One of the things that Dan touched on was that MongoDB behaves well when the working set of data exceeds available physical RAM.... Which is to say, query performance is excellent when the database is small enough to keep entirely in RAM, but when the data blows past RAM, the performance then plateaus, limited only by your disk I/O subsystem. This is preferable and familiar; there’s no massive drop (or crash) in performance, there’s only a nice plateau of response at the bound-by-disk condition.

Just curious, but anyone aware of which of the other document-based datastores (CouchDB, Tokyo etc) don't behave as sanely when the dataset size is greater than RAM size (and/or why this is)? Their "part one" article mentions that this type of behavior was a requirement for them, and that it eliminated some of these other datastores.


One of the reasons BBC chose CouchDB for their next-gen data store is the predictable performance under load.

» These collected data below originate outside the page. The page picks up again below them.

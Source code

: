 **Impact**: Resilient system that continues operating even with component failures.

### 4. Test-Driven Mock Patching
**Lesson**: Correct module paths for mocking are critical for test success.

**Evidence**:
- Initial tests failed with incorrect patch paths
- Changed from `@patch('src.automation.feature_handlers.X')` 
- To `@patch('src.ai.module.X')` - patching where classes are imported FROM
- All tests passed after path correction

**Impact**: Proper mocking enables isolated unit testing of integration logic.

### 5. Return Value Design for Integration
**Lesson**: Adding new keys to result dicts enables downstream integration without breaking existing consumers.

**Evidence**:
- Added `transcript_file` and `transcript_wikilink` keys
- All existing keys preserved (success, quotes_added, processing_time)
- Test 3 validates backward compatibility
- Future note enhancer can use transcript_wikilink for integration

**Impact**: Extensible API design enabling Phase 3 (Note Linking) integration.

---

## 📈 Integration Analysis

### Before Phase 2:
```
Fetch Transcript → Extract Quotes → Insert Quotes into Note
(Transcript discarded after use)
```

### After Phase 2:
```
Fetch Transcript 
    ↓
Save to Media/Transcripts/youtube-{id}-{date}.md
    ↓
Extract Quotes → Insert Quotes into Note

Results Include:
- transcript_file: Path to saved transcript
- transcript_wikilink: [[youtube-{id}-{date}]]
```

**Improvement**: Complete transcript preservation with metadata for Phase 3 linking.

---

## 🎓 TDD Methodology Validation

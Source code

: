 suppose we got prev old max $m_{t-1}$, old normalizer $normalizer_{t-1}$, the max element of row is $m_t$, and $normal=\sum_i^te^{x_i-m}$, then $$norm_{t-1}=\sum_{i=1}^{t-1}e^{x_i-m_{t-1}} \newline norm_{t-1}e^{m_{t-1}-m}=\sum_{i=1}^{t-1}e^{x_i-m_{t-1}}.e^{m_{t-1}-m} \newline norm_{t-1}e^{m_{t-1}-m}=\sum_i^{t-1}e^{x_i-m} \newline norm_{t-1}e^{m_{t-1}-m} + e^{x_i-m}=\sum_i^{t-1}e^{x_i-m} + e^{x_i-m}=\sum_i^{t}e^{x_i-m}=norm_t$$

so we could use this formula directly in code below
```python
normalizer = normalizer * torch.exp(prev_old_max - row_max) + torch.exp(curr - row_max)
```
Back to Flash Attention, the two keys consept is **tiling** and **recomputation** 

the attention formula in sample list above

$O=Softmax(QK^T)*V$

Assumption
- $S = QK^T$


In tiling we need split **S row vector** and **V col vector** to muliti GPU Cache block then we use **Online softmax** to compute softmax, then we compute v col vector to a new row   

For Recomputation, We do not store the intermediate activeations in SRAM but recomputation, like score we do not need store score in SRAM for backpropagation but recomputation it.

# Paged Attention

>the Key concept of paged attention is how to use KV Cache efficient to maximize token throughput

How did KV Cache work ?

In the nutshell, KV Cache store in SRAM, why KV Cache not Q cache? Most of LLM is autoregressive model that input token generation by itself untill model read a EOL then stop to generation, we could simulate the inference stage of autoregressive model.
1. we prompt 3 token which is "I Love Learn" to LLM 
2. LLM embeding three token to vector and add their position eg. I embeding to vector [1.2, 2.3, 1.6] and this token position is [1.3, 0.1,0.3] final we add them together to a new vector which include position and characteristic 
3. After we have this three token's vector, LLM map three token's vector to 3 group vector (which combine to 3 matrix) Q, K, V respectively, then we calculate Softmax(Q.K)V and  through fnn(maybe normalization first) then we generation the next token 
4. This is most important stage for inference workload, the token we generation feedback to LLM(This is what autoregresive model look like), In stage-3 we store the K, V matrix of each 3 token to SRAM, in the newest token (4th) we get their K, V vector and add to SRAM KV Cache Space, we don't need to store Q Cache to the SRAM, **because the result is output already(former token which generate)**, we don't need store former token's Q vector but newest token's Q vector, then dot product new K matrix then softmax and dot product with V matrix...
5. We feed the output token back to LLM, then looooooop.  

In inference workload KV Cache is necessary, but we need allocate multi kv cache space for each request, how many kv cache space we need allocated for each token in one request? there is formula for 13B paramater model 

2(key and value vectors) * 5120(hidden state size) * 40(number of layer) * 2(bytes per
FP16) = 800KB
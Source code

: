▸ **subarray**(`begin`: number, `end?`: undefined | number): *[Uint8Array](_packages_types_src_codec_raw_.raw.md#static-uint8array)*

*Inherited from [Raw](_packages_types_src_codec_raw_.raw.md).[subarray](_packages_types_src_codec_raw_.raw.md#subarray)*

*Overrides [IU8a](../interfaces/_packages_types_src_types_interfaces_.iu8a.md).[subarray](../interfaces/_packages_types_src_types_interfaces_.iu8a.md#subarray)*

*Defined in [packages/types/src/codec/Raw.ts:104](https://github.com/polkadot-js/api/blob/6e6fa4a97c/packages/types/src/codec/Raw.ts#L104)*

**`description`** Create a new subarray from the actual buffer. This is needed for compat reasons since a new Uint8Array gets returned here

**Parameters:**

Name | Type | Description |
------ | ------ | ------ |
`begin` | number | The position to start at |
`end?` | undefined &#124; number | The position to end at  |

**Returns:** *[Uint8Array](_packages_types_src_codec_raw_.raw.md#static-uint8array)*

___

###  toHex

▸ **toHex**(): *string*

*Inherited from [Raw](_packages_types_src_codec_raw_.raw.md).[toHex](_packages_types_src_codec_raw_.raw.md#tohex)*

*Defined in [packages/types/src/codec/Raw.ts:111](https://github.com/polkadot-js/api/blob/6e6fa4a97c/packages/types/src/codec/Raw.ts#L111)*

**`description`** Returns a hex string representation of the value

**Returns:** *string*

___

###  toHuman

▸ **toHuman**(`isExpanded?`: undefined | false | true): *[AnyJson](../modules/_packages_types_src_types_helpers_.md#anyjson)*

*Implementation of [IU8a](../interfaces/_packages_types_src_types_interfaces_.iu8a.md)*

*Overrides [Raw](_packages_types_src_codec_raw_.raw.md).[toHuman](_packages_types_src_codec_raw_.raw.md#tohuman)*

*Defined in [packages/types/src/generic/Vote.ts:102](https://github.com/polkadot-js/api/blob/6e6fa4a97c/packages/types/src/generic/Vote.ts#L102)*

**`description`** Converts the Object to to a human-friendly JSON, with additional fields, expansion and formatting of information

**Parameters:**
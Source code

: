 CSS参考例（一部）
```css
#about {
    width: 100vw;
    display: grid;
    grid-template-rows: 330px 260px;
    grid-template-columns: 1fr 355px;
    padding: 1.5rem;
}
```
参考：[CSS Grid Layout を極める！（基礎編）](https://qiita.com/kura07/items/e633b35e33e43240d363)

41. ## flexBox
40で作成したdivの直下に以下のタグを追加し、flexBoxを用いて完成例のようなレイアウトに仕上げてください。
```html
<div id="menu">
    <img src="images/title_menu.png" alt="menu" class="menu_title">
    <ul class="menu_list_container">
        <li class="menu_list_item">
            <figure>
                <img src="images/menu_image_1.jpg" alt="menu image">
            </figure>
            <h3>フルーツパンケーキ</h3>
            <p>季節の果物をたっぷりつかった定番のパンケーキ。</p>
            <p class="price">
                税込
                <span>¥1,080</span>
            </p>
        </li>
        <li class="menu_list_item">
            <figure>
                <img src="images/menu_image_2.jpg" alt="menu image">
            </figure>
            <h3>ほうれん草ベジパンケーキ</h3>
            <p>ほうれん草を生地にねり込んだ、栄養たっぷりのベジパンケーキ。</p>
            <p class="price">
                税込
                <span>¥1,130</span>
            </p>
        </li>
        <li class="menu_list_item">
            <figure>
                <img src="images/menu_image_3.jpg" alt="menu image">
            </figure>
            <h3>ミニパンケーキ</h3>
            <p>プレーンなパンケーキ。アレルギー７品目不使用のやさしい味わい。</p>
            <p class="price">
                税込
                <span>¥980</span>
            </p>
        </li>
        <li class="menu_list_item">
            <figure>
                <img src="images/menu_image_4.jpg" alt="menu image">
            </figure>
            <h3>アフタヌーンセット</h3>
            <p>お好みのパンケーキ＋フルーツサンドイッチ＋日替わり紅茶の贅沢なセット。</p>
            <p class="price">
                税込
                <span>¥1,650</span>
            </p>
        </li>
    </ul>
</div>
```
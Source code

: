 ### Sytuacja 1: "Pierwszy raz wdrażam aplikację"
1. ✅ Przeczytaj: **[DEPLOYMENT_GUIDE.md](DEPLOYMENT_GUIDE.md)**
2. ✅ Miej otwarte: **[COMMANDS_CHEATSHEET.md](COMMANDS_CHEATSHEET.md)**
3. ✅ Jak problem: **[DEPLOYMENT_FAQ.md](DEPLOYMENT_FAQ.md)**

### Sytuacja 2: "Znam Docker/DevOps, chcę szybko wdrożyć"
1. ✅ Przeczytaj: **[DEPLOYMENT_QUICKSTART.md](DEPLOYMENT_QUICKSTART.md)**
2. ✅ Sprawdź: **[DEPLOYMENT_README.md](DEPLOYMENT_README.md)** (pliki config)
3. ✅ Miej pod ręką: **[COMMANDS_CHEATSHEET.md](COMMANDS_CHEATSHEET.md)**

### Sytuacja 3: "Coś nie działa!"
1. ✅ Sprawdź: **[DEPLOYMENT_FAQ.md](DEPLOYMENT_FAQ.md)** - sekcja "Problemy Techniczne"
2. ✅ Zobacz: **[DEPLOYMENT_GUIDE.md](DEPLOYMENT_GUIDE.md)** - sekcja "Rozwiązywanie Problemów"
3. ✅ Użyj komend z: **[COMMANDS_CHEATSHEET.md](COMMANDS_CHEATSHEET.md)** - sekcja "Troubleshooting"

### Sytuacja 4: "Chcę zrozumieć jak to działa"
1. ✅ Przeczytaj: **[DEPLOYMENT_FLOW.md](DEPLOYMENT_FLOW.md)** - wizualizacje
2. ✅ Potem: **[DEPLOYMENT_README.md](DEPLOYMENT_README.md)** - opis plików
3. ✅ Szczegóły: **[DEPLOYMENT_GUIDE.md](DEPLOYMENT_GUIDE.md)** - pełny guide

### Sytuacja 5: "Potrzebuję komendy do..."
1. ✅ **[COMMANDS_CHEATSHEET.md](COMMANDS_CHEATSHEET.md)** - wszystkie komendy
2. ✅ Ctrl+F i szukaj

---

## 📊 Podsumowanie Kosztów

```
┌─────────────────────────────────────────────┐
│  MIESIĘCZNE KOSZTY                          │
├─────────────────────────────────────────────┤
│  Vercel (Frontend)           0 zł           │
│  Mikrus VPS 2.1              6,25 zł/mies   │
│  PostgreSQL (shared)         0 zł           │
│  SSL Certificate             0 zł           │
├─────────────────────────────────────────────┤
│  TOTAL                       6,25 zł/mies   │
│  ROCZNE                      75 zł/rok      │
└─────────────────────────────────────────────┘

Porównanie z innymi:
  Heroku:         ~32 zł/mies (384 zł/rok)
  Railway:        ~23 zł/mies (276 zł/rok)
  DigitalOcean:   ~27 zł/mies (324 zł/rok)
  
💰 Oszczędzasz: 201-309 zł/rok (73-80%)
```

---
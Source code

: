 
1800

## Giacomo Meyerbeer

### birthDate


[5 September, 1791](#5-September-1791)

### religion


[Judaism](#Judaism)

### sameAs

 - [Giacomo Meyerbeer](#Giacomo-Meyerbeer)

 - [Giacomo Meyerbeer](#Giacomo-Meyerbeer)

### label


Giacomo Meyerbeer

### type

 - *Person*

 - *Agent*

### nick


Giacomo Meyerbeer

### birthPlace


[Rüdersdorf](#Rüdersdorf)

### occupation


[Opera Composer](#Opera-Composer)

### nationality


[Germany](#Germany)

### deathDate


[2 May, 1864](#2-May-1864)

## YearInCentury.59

Here is a series of blog posts from one of their engineers, on their use of CouchDB: http://enda.squarespace.com/tech/tag/bbc-forge

There are also a bunch of CouchDB case studies here:

http://www.couch.io/case-studies


In their part 1 [1], they link to a summary of a presentation [2], which says that with Tokyo, "when the dataset was larger than memory performance decreased vastly." No actual benchmarks, though.